I managed thirteen days without a camera after the Dublin Bloomsday malfunction before Bookhound, sensing intuitively that I was sinking into a slough of despond without one, trotted off to the builder's merchants as usual, but went via the camera shop coming home with surprise, surprise...a very nice shiny new one. I really don't need to go looking for things like this, too much choice, I just need one to apparate on my desk which this did with a little note on it.
For the techy among you it's a Fujifilm finepix F80EXR which, according to trustedreviews.com, apparently has a brain of its own ...
The technology which makes the camera so impressive is centred around the EXR chip, which intelligently alters itself to cater best for the ambient situation.
I'll be having some of that then, so all I really should have to do it is take it out of the very nice case, switch it on and point ...I like.
So I sat down' and made myself do instructions (I am usually too impatient to do instructions and then wonder why nothing works) before taking it out for a test walk along the lane the minute the battery had charged, and I have to say what a difference another six megapixels make, along with a 10x wide zoom lens and the brain inside the camera that knows how to use them.
I was this far away from the little Methodist chapel...
and quite worryingly almost looking in people's windows in the village two miles away.
Spotted someone having a bonfire because they'd missed the recycling lorry, which is not surprising given that since we complained that it was looking like Beirut (with apologies to Beirut) because they kept missing us out, they have taken revenge by coming around at 7am.
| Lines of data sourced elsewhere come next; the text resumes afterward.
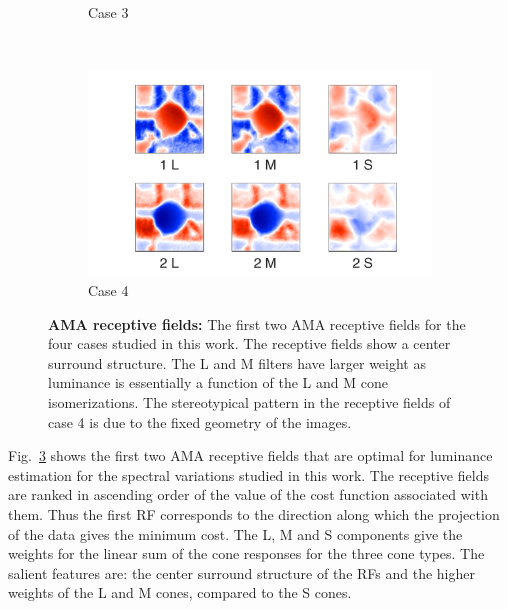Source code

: \documentclass{jov}
\begin{document}
\begin{figure}
\begin{subfigure}{0.21 \textwidth}
	\caption{Case 3}
	\label{fig:case3Filter}
    \end{subfigure}
    ~ ~ ~
        \begin{subfigure}{0.21 \textwidth}
	\includegraphics[width=\textwidth]{../Figures/Figure13/Figure13_d.pdf}
	\caption{Case 4}
	\label{fig:case4Filter}
    \end{subfigure}
\caption{{\bf AMA receptive fields:} The first two AMA receptive fields for the four cases studied in this work. The receptive fields show a center surround structure. The L and M filters have larger weight as luminance is essentially a function of the L and M cone isomerizations. The stereotypical pattern in the receptive fields of case 4 is due to the fixed geometry of the images.}
 \label{fig:AMAFilters}
\end{figure}

Fig.~\ref{fig:AMAFilters} shows the first two AMA receptive fields that are optimal for luminance estimation for the spectral variations studied in this work. The receptive fields are ranked in ascending order of the value of the cost function associated with them. Thus the first RF corresponds to the direction along which the projection of the data gives the minimum cost. The L, M and S components give the weights for the linear sum of the cone responses for the three cone types. The salient features are: the center surround structure of the RFs and the higher weights of the L and M cones, compared to the S cones. 
\end{document}
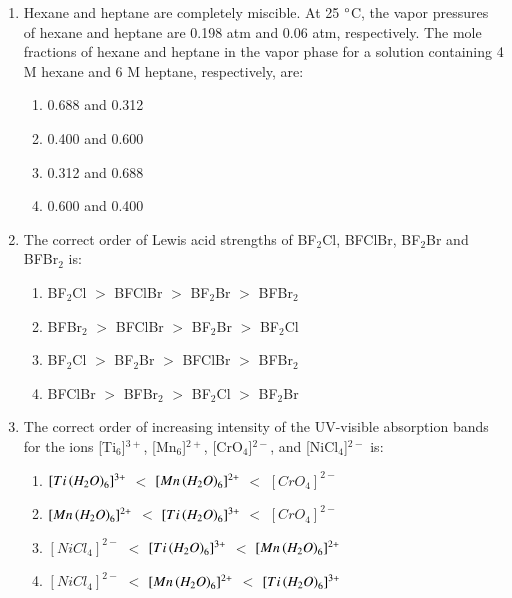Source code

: \documentclass[journal,12pt,onecolumn]{IEEEtran}
\begin{document}
\begin{enumerate}
    \item Hexane and heptane are completely miscible. At 25 $\degree$C, the vapor pressures of hexane and heptane are 0.198 atm and 0.06 atm, respectively. The mole fractions of hexane and heptane in the vapor phase for a solution containing 4 M hexane and 6 M heptane, respectively, are:
    \begin{multicols}{2}
    \begin{enumerate}
        \item 0.688 and 0.312
        \item 0.400 and 0.600
        \item 0.312 and 0.688
        \item 0.600 and 0.400
    \end{enumerate}
    \end{multicols}
    \hfill{}
  \item The correct order of Lewis acid strengths of BF$_2$Cl, BFClBr, BF$_2$Br and BFBr$_2$ is:
    \begin{multicols}{2}
    \begin{enumerate}
        \item BF$_2$Cl $>$ BFClBr $>$ BF$_2$Br $>$ BFBr$_2$
        \item BFBr$_2$ $>$ BFClBr $>$ BF$_2$Br $>$ BF$_2$Cl
        \item BF$_2$Cl $>$ BF$_2$Br $>$ BFClBr $>$ BFBr$_2$
        \item BFClBr $>$ BFBr$_2$ $>$ BF$_2$Cl $>$ BF$_2$Br
    \end{enumerate}
    \end{multicols}
    \hfill{}

    \item The correct order of increasing intensity  of the UV-visible absorption bands for the ions [Ti$_6$]$^{3+}$, [Mn$_6$]$^{2+}$, [CrO$_4$]$^{2-}$, and [NiCl$_4$]$^{2-}$ is:
    
 \begin{enumerate}
    \item $[Ti\left(H_2O\right)_6]^{3+}$ $<$ $[Mn\left(H_2O\right)_6]^{2+}$ $<$ $[CrO_4]^{2-}$
    \item $[Mn\left(H_2O\right)_6]^{2+}$ $<$ $[Ti\left(H_2O\right)_6]^{3+}$ $<$ $[CrO_4]^{2-}$
    \item $[NiCl_4]^{2-}$ $<$ $[Ti\left(H_2O\right)_6]^{3+}$ $<$ $[Mn\left(H_2O\right)_6]^{2+}$
    \item $[NiCl_4]^{2-}$ $<$ $[Mn\left(H_2O\right)_6]^{2+}$ $<$ $[Ti\left(H_2O\right)_6]^{3+}$
\end{enumerate}
    

\end{enumerate}
\end{document}
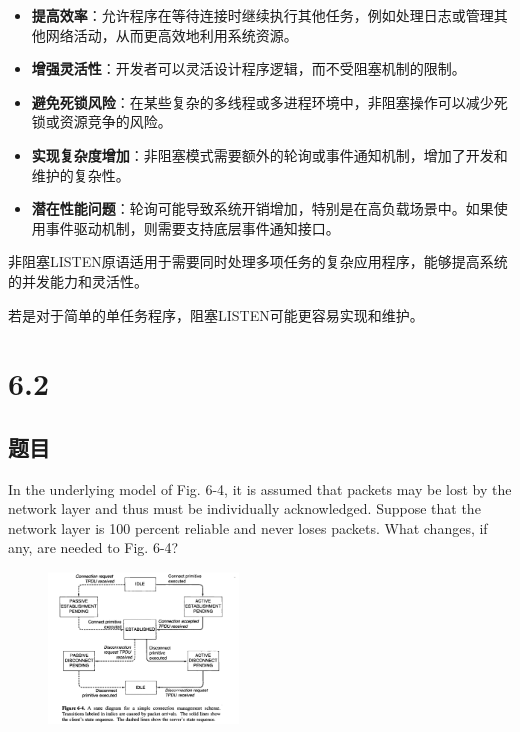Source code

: \documentclass[14pt,a4paper,UTF8,twoside]{article}
\begin{document}
\begin{prp}{}{}
\begin{itemize}
    \item \textbf{提高效率}：允许程序在等待连接时继续执行其他任务，例如处理日志或管理其他网络活动，从而更高效地利用系统资源。
    \item \textbf{增强灵活性}：开发者可以灵活设计程序逻辑，而不受阻塞机制的限制。
    \item \textbf{避免死锁风险}：在某些复杂的多线程或多进程环境中，非阻塞操作可以减少死锁或资源竞争的风险。
\end{itemize}
\end{prp}

\begin{thm}{}{}
\begin{itemize}
    \item \textbf{实现复杂度增加}：非阻塞模式需要额外的轮询或事件通知机制，增加了开发和维护的复杂性。
    \item \textbf{潜在性能问题}：轮询可能导致系统开销增加，特别是在高负载场景中。如果使用事件驱动机制，则需要支持底层事件通知接口。
\end{itemize}
\end{thm}

非阻塞LISTEN原语适用于需要同时处理多项任务的复杂应用程序，能够提高系统的并发能力和灵活性。

若是对于简单的单任务程序，阻塞LISTEN可能更容易实现和维护。

\section{6.2}

\subsection*{题目}

In the underlying model of Fig. 6-4, it is assumed that packets may be lost by the network layer and thus must be individually acknowledged. Suppose that the network layer is 100 percent reliable and never loses packets. What changes, if any, are needed to Fig. 6-4?

\begin{figure}[H]
    \centering
    \includegraphics[width=0.45\textwidth]{lec6/6-4.png}
    \label{fig:6-4}
\end{figure}
\end{document}
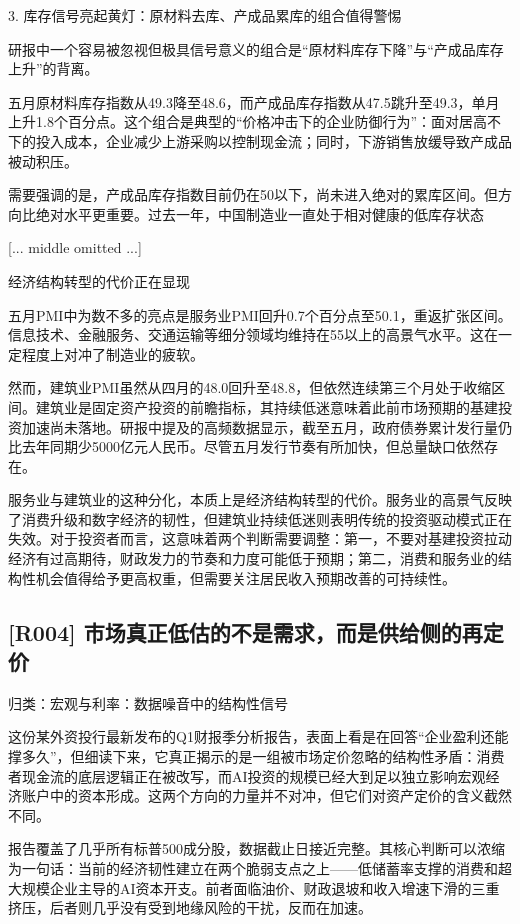 \documentclass[11pt]{ctexart}
\begin{document}
3. 库存信号亮起黄灯：原材料去库、产成品累库的组合值得警惕

研报中一个容易被忽视但极具信号意义的组合是“原材料库存下降”与“产成品库存上升”的背离。

五月原材料库存指数从49.3降至48.6，而产成品库存指数从47.5跳升至49.3，单月上升1.8个百分点。这个组合是典型的“价格冲击下的企业防御行为”：面对居高不下的投入成本，企业减少上游采购以控制现金流；同时，下游销售放缓导致产成品被动积压。

需要强调的是，产成品库存指数目前仍在50以下，尚未进入绝对的累库区间。但方向比绝对水平更重要。过去一年，中国制造业一直处于相对健康的低库存状态

[... middle omitted ...]

经济结构转型的代价正在显现

五月PMI中为数不多的亮点是服务业PMI回升0.7个百分点至50.1，重返扩张区间。信息技术、金融服务、交通运输等细分领域均维持在55以上的高景气水平。这在一定程度上对冲了制造业的疲软。

然而，建筑业PMI虽然从四月的48.0回升至48.8，但依然连续第三个月处于收缩区间。建筑业是固定资产投资的前瞻指标，其持续低迷意味着此前市场预期的基建投资加速尚未落地。研报中提及的高频数据显示，截至五月，政府债券累计发行量仍比去年同期少5000亿元人民币。尽管五月发行节奏有所加快，但总量缺口依然存在。

服务业与建筑业的这种分化，本质上是经济结构转型的代价。服务业的高景气反映了消费升级和数字经济的韧性，但建筑业持续低迷则表明传统的投资驱动模式正在失效。对于投资者而言，这意味着两个判断需要调整：第一，不要对基建投资拉动经济有过高期待，财政发力的节奏和力度可能低于预期；第二，消费和服务业的结构性机会值得给予更高权重，但需要关注居民收入预期改善的可持续性。

\subsection{[R004] 市场真正低估的不是需求，而是供给侧的再定价}
{\small\color{refgray}归类：宏观与利率：数据噪音中的结构性信号}

这份某外资投行最新发布的Q1财报季分析报告，表面上看是在回答“企业盈利还能撑多久”，但细读下来，它真正揭示的是一组被市场定价忽略的结构性矛盾：消费者现金流的底层逻辑正在被改写，而AI投资的规模已经大到足以独立影响宏观经济账户中的资本形成。这两个方向的力量并不对冲，但它们对资产定价的含义截然不同。

报告覆盖了几乎所有标普500成分股，数据截止日接近完整。其核心判断可以浓缩为一句话：当前的经济韧性建立在两个脆弱支点之上——低储蓄率支撑的消费和超大规模企业主导的AI资本开支。前者面临油价、财政退坡和收入增速下滑的三重挤压，后者则几乎没有受到地缘风险的干扰，反而在加速。
\end{document}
It's no good putting things out the night before because the foxes and the rats seem to know.
I leant on the front gate and revelled in all the detail that this picture of Kit Hill picks up.
I decided against a walk around Rocky's field where there was something akin to the Calgary Stampede going down (Kate and Wills are going there) ...
and so came back in to settle down with my pre-Port Eliot reading... look at all those lovely pixels, you can even see the titles now.
And has anyone else read My Last Duchess or am I the last??
Just published as American Heiress in the US and I am really loving every word and now can't wait to talk to Daisy Goodwin about it ... think of a sort of hybrid fusion of Edith Wharton meets Upstairs Downton Abbey sprinkled with some Rebecca-esque du Maurierism, and all overlaid with some Frances Hodgson Burnett's The Shuttle to the faint echoes of Port Eliot's utterly beautiful well-worn and lived-in gentility...it will be a grand book to talk about there and would make excellent holiday reading too, don't miss it.